:: RECORDS FOR THE TASK

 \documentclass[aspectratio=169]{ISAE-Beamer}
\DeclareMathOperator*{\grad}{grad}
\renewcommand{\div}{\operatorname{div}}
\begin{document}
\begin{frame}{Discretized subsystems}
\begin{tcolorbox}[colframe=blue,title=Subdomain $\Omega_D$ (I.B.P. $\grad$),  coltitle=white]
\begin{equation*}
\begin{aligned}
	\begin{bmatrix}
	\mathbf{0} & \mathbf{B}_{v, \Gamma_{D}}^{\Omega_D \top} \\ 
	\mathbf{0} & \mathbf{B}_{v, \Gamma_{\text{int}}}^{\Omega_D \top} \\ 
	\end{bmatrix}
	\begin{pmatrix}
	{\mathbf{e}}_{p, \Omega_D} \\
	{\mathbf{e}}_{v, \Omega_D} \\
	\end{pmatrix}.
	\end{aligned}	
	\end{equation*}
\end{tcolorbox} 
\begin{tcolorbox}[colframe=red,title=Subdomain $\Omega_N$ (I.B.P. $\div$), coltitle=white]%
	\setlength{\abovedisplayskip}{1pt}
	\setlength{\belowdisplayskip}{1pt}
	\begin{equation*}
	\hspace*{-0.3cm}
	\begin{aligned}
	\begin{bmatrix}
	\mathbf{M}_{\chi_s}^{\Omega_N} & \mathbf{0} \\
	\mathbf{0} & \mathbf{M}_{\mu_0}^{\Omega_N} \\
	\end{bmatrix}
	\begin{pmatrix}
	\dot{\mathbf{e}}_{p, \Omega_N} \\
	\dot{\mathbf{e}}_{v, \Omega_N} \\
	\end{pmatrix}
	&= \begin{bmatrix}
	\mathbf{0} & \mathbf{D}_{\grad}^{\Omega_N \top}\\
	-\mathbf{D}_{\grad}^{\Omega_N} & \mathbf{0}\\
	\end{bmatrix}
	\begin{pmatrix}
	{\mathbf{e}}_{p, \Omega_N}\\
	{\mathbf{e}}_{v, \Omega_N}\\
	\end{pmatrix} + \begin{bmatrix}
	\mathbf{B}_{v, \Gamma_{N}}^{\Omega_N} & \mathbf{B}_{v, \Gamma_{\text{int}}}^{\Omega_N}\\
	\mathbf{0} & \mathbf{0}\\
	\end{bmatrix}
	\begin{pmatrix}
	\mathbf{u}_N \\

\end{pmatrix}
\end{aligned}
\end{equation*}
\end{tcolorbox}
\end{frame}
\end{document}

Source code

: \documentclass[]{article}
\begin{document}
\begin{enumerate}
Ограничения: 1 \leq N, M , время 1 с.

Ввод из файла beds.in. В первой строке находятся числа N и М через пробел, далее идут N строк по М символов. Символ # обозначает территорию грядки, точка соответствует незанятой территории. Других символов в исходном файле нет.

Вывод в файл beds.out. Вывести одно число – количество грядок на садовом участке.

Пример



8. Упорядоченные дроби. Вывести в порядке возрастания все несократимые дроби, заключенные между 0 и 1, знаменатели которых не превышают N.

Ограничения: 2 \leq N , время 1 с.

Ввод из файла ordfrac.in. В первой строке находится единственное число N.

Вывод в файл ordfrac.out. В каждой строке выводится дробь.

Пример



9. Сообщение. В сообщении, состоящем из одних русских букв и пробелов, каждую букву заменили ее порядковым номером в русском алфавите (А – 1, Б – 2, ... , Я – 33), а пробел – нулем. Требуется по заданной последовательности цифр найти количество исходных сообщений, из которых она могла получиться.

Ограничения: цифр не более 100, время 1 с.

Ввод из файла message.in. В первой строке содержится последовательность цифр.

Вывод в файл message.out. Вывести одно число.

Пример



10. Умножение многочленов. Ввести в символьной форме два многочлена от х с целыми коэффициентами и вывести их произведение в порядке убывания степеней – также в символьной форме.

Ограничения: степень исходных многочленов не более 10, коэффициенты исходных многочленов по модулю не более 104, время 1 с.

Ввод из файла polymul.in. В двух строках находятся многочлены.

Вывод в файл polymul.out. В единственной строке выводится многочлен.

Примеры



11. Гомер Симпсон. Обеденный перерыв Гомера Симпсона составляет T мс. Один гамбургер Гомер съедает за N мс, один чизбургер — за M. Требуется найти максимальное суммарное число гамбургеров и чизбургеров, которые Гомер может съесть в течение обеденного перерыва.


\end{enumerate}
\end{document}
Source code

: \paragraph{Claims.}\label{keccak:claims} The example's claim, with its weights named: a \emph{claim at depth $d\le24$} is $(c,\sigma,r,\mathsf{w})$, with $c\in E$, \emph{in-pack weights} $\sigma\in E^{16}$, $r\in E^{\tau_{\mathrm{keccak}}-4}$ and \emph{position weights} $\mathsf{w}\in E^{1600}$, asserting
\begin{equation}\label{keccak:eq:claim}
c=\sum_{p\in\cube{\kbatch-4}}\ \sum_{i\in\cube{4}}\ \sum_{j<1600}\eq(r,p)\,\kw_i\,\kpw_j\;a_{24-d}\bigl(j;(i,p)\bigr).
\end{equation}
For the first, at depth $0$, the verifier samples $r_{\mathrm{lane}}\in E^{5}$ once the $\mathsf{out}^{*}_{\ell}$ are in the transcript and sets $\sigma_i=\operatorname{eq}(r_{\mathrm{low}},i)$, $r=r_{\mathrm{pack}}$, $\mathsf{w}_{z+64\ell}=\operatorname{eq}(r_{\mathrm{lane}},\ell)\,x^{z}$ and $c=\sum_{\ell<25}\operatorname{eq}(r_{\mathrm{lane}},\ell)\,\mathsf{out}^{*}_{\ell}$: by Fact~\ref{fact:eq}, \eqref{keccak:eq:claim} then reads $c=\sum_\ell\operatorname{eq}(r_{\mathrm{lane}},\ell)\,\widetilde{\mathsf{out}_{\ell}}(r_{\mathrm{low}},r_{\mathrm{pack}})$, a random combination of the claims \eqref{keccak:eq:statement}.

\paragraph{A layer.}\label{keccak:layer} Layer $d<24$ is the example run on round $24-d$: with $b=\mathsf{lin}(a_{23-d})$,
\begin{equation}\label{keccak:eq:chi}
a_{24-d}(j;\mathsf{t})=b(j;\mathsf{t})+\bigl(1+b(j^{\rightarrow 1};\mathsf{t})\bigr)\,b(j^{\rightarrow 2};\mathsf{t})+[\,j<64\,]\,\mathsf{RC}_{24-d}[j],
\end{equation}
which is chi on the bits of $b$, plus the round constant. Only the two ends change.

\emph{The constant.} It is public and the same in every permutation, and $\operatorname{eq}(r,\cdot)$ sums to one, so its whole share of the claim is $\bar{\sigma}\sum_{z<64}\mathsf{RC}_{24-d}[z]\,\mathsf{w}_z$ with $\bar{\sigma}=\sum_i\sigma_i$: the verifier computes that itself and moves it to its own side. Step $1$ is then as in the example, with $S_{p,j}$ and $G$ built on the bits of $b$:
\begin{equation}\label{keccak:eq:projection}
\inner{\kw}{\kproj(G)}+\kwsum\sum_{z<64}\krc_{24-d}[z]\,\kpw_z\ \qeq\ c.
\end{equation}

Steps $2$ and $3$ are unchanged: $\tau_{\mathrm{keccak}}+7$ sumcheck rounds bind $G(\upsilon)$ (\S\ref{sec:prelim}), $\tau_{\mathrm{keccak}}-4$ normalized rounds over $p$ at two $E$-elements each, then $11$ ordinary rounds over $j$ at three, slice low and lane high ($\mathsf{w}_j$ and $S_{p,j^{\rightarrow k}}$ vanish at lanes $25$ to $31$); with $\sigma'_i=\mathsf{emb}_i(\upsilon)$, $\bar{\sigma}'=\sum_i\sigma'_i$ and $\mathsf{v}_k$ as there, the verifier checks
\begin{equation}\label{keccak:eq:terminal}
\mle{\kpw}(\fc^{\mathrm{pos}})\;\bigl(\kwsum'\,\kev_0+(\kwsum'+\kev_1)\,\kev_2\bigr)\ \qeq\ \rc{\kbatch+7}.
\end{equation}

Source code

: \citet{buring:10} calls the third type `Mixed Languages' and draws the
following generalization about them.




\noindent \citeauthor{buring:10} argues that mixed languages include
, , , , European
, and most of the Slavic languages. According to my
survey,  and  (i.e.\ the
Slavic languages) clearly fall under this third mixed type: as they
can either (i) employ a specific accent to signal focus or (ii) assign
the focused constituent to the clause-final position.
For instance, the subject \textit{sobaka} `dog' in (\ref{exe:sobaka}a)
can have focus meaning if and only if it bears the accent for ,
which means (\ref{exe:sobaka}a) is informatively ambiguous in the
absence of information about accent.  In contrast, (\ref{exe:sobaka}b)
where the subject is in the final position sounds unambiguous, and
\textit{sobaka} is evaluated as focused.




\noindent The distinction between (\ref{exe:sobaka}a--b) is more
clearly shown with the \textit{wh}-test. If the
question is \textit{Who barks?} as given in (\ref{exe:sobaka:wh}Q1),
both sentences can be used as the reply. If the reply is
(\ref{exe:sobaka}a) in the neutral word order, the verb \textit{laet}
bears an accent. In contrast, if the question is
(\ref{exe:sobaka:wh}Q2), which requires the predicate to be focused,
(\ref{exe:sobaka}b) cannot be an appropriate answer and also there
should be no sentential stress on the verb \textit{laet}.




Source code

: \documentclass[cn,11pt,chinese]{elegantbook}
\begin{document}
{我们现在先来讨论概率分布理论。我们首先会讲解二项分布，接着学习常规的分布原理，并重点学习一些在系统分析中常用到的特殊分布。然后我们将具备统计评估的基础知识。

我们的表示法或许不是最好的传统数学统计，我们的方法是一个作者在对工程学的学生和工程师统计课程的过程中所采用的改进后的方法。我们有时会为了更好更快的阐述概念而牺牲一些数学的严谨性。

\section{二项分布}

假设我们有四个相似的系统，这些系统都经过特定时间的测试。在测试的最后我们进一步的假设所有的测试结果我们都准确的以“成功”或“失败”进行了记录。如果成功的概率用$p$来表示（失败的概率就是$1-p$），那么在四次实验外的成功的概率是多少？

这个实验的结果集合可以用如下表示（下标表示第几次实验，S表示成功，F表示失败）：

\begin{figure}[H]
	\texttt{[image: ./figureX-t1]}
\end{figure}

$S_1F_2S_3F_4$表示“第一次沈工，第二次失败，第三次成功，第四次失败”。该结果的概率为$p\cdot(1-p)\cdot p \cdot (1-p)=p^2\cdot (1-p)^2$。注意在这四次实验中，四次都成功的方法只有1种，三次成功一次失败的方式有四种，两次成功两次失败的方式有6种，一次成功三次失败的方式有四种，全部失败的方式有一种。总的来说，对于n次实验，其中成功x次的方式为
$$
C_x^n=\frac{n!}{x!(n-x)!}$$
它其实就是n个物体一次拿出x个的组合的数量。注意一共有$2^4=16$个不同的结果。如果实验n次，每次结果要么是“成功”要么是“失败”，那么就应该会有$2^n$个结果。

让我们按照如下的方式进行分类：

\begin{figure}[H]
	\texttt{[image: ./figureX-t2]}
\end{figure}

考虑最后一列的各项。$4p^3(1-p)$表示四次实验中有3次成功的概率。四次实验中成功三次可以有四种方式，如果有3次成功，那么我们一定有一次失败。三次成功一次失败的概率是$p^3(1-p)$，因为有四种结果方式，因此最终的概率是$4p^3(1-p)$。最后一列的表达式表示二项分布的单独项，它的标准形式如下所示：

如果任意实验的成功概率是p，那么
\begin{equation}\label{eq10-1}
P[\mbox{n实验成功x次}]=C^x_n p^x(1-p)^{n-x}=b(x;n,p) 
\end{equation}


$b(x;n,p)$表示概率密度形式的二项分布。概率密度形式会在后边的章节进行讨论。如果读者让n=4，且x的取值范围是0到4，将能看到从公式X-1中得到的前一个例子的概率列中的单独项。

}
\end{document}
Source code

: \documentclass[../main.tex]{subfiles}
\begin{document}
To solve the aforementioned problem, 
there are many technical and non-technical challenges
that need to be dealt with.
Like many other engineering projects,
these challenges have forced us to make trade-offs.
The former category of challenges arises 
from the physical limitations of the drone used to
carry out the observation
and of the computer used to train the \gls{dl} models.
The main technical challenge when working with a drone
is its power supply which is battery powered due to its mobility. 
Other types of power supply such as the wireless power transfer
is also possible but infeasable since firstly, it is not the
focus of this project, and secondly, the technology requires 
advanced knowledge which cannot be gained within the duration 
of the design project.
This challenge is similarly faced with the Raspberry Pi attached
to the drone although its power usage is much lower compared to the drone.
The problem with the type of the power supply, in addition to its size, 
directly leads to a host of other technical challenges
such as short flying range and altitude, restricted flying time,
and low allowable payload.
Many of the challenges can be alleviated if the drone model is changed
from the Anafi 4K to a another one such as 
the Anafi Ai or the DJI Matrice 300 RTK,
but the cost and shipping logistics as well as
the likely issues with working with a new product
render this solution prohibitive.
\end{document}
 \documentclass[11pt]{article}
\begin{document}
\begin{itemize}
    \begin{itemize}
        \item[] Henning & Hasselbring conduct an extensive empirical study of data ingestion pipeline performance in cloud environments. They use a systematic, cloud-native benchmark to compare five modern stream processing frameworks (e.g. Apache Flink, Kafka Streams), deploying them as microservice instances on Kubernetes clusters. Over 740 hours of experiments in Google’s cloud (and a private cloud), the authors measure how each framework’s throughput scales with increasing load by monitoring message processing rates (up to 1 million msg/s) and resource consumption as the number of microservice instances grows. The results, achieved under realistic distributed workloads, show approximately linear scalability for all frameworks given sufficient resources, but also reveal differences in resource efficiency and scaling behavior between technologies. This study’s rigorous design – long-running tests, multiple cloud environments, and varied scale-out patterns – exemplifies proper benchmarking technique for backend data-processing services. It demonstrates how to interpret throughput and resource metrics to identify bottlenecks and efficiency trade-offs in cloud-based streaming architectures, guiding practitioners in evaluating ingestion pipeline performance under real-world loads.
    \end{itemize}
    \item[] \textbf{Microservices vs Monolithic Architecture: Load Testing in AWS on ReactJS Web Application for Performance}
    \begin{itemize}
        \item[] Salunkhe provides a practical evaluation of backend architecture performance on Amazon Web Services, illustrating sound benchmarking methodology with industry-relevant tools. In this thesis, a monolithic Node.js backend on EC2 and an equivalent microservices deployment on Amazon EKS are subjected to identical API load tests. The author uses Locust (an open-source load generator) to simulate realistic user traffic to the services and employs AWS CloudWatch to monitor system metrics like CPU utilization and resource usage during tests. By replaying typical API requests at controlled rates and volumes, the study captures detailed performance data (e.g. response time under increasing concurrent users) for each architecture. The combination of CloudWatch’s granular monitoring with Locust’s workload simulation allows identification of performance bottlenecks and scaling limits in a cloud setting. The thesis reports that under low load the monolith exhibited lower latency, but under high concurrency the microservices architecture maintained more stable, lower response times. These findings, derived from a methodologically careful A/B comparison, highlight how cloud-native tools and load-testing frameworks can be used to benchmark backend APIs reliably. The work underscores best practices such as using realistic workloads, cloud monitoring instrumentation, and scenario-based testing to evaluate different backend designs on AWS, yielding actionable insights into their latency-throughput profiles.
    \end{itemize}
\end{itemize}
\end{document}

::::

WORK TO BE COMPLETED ▸ If a line in the records above contains "power", copy that line.

RESPONSE TO THIS EXERCISE ▸
is its power supply which is battery powered due to its mobility. 
Other types of power supply such as the wireless power transfer
to the drone although its power usage is much lower compared to the drone.
The problem with the type of the power supply, in addition to its size, 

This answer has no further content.